▶ _To do_
Copy out each line below exactly as it appears.

▶ _Record set_
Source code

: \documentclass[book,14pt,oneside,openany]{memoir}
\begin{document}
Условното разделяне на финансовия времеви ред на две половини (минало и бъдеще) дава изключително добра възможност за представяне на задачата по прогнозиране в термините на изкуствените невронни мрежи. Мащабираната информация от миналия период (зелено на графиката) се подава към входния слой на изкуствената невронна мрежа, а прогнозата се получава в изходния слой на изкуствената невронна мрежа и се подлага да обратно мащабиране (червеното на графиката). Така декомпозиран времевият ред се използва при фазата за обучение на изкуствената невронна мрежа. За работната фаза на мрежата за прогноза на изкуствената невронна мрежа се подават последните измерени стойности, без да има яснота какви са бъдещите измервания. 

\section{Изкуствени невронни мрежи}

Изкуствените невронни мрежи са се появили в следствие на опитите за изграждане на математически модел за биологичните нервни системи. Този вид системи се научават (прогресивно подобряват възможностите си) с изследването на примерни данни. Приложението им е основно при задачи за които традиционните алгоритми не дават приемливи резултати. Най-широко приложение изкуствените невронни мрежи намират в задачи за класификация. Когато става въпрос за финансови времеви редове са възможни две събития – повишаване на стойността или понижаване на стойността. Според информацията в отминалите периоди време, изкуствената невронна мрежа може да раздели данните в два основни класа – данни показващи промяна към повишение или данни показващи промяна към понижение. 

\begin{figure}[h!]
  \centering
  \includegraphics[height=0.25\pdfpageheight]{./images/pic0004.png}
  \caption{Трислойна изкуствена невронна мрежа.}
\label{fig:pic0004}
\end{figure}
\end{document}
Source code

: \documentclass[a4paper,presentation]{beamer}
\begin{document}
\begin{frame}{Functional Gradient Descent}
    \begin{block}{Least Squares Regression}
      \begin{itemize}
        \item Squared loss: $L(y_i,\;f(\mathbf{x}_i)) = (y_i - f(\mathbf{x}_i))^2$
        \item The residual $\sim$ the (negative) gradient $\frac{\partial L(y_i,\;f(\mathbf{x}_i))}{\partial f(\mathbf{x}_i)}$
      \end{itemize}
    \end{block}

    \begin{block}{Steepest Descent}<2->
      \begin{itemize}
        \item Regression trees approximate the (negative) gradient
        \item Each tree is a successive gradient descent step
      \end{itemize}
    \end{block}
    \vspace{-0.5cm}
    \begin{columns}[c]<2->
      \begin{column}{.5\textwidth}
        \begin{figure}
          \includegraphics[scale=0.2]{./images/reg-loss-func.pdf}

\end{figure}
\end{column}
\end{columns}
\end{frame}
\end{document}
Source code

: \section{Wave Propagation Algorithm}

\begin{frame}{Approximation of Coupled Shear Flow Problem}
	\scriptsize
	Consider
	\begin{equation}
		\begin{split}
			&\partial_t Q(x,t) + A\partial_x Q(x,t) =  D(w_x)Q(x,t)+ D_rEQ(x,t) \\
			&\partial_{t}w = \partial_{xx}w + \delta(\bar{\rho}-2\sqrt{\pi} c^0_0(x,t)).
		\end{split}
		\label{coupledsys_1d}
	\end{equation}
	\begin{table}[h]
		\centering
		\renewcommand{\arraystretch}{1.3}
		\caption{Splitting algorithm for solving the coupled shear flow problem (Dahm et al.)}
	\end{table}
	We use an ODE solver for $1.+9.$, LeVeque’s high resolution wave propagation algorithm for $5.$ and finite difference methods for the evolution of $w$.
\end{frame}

▶ _Task response_
Source code

: \documentclass[book,14pt,oneside,openany]{memoir}
\begin{document}
Условното разделяне на финансовия времеви ред на две половини (минало и бъдеще) дава изключително добра възможност за представяне на задачата по прогнозиране в термините на изкуствените невронни мрежи. Мащабираната информация от миналия период (зелено на графиката) се подава към входния слой на изкуствената невронна мрежа, а прогнозата се получава в изходния слой на изкуствената невронна мрежа и се подлага да обратно мащабиране (червеното на графиката). Така декомпозиран времевият ред се използва при фазата за обучение на изкуствената невронна мрежа. За работната фаза на мрежата за прогноза на изкуствената невронна мрежа се подават последните измерени стойности, без да има яснота какви са бъдещите измервания. 

\section{Изкуствени невронни мрежи}

Изкуствените невронни мрежи са се появили в следствие на опитите за изграждане на математически модел за биологичните нервни системи. Този вид системи се научават (прогресивно подобряват възможностите си) с изследването на примерни данни. Приложението им е основно при задачи за които традиционните алгоритми не дават приемливи резултати. Най-широко приложение изкуствените невронни мрежи намират в задачи за класификация. Когато става въпрос за финансови времеви редове са възможни две събития – повишаване на стойността или понижаване на стойността. Според информацията в отминалите периоди време, изкуствената невронна мрежа може да раздели данните в два основни класа – данни показващи промяна към повишение или данни показващи промяна към понижение. 

\begin{figure}[h!]
  \centering
  \includegraphics[height=0.25\pdfpageheight]{./images/pic0004.png}
  \caption{Трислойна изкуствена невронна мрежа.}
\label{fig:pic0004}
\end{figure}
\end{document}
Source code

: \documentclass[a4paper,presentation]{beamer}
\begin{document}
\begin{frame}{Functional Gradient Descent}
    \begin{block}{Least Squares Regression}
      \begin{itemize}
        \item Squared loss: $L(y_i,\;f(\mathbf{x}_i)) = (y_i - f(\mathbf{x}_i))^2$
        \item The residual $\sim$ the (negative) gradient $\frac{\partial L(y_i,\;f(\mathbf{x}_i))}{\partial f(\mathbf{x}_i)}$
      \end{itemize}
    \end{block}

    \begin{block}{Steepest Descent}<2->
      \begin{itemize}
        \item Regression trees approximate the (negative) gradient
        \item Each tree is a successive gradient descent step
      \end{itemize}
    \end{block}
    \vspace{-0.5cm}
    \begin{columns}[c]<2->
      \begin{column}{.5\textwidth}
        \begin{figure}
          \includegraphics[scale=0.2]{./images/reg-loss-func.pdf}

\end{figure}
\end{column}
\end{columns}
\end{frame}
\end{document}
Source code

: \section{Wave Propagation Algorithm}

\begin{frame}{Approximation of Coupled Shear Flow Problem}
	\scriptsize
	Consider
	\begin{equation}
		\begin{split}
			&\partial_t Q(x,t) + A\partial_x Q(x,t) =  D(w_x)Q(x,t)+ D_rEQ(x,t) \\
			&\partial_{t}w = \partial_{xx}w + \delta(\bar{\rho}-2\sqrt{\pi} c^0_0(x,t)).
		\end{split}
		\label{coupledsys_1d}
	\end{equation}
	\begin{table}[h]
		\centering
		\renewcommand{\arraystretch}{1.3}
		\caption{Splitting algorithm for solving the coupled shear flow problem (Dahm et al.)}
	\end{table}
	We use an ODE solver for $1.+9.$, LeVeque’s high resolution wave propagation algorithm for $5.$ and finite difference methods for the evolution of $w$.
\end{frame}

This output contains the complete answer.